Oculus Rift Aims to Be a No Motion Sickness Experience
Oculus VR CEO Brendan Iribe pledged today that the company’s upcoming virtual-gaming headset, the Oculus Rift, will not cause people to get motion-sick when it launches.
And that still-unannounced consumer launch date definitely won’t be in 2013, Iribe noted.
Iribe, who appeared at D: Dive Into Media in February, discussed “The Future of the Rift” at the Gaming Insiders Summit today in San Francisco.
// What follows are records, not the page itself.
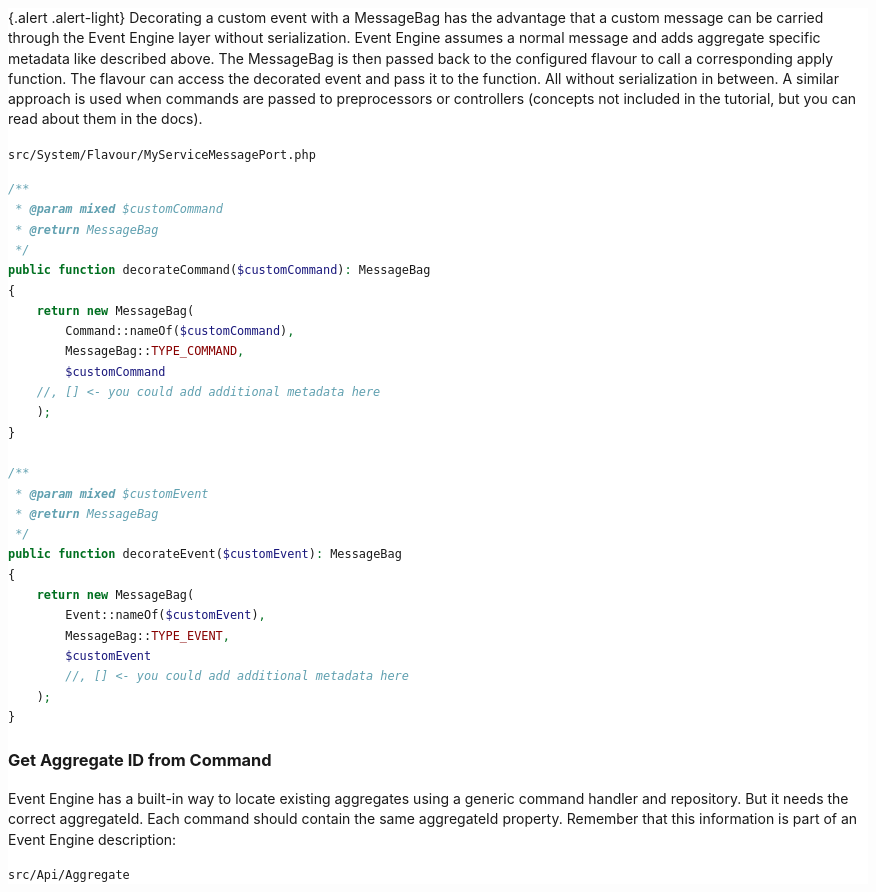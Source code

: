 {.alert .alert-light}
Decorating a custom event with a MessageBag has the advantage that a custom message can be carried through the Event Engine layer
without serialization. Event Engine assumes a normal message and adds aggregate specific metadata like described above.
The MessageBag is then passed back to the configured flavour to call a corresponding apply function. The flavour can access
the decorated event and pass it to the function. All without serialization in between. A similar approach is used when commands
are passed to preprocessors or controllers (concepts not included in the tutorial, but you can read about them in the docs).

`src/System/Flavour/MyServiceMessagePort.php`

```php
/**
 * @param mixed $customCommand
 * @return MessageBag
 */
public function decorateCommand($customCommand): MessageBag
{
    return new MessageBag(
        Command::nameOf($customCommand),
        MessageBag::TYPE_COMMAND,
        $customCommand
    //, [] <- you could add additional metadata here
    );
}
    
/**
 * @param mixed $customEvent
 * @return MessageBag
 */
public function decorateEvent($customEvent): MessageBag
{
    return new MessageBag(
        Event::nameOf($customEvent),
        MessageBag::TYPE_EVENT,
        $customEvent
        //, [] <- you could add additional metadata here
    );
}
```

### Get Aggregate ID from Command

Event Engine has a built-in way to locate existing aggregates using a generic command handler and repository. But it needs the correct aggregateId.
Each command should contain the same aggregateId property. Remember that this information is part of an Event Engine description:

`src/Api/Aggregate`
He said the combination of improving screen quality and decreasing latency between motion in the game and virtual-reality vision will make the new class of games — or at least the ones not designed to cause motion sickness — nausea-free.
“It is going to work,” Iribe said. “It’s gonna work for everybody.”
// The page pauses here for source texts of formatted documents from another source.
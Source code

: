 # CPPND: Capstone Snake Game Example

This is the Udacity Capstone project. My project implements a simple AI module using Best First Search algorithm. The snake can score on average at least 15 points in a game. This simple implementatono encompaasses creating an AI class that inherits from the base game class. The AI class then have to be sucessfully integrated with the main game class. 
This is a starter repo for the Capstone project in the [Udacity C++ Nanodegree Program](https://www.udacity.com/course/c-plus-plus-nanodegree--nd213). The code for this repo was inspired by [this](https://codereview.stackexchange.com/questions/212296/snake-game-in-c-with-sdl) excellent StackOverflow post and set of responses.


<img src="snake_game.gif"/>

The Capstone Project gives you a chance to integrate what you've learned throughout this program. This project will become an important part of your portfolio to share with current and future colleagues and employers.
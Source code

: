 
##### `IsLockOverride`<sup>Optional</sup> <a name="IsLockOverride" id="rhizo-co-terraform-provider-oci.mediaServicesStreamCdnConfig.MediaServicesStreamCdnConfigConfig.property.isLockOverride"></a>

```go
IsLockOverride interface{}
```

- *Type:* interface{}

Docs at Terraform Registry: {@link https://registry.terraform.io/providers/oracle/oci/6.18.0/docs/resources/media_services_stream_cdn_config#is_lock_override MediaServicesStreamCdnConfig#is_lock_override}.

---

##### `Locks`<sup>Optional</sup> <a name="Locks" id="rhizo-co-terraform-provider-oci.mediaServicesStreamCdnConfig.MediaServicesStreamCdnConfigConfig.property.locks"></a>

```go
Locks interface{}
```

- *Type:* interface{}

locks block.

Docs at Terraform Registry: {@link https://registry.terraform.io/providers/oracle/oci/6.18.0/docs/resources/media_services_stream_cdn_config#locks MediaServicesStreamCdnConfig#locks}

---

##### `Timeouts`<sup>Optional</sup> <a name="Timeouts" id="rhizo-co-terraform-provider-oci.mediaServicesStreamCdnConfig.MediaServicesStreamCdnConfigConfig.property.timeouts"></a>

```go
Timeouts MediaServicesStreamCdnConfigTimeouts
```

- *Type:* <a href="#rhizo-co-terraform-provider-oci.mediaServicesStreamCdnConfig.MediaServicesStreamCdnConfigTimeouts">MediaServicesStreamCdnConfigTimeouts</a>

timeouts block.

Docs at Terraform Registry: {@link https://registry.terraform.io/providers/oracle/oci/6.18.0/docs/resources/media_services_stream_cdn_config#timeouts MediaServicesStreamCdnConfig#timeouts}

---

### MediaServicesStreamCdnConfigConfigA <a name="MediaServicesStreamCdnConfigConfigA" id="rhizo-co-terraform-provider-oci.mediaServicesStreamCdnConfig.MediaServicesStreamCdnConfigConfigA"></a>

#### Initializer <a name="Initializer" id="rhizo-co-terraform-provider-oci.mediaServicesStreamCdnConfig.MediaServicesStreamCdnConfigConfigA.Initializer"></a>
The CEO used his own experience to back up the claim: His own company’s previous hardware made him sick within two minutes, every time he tried it in the past. But with the latest internal build of the Oculus Rift, Iribe said he played for 45 minutes straight with no issues.
Iribe also dropped two new notes about the Rift’s use cases: The headset will eventually have a 4K display, and it might work with big gaming consoles, as well as with PCs and mobile devices.
“You can’t imagine what it’s going to look like when it’s 4K,” he said. “It’s not now, but it’s coming.”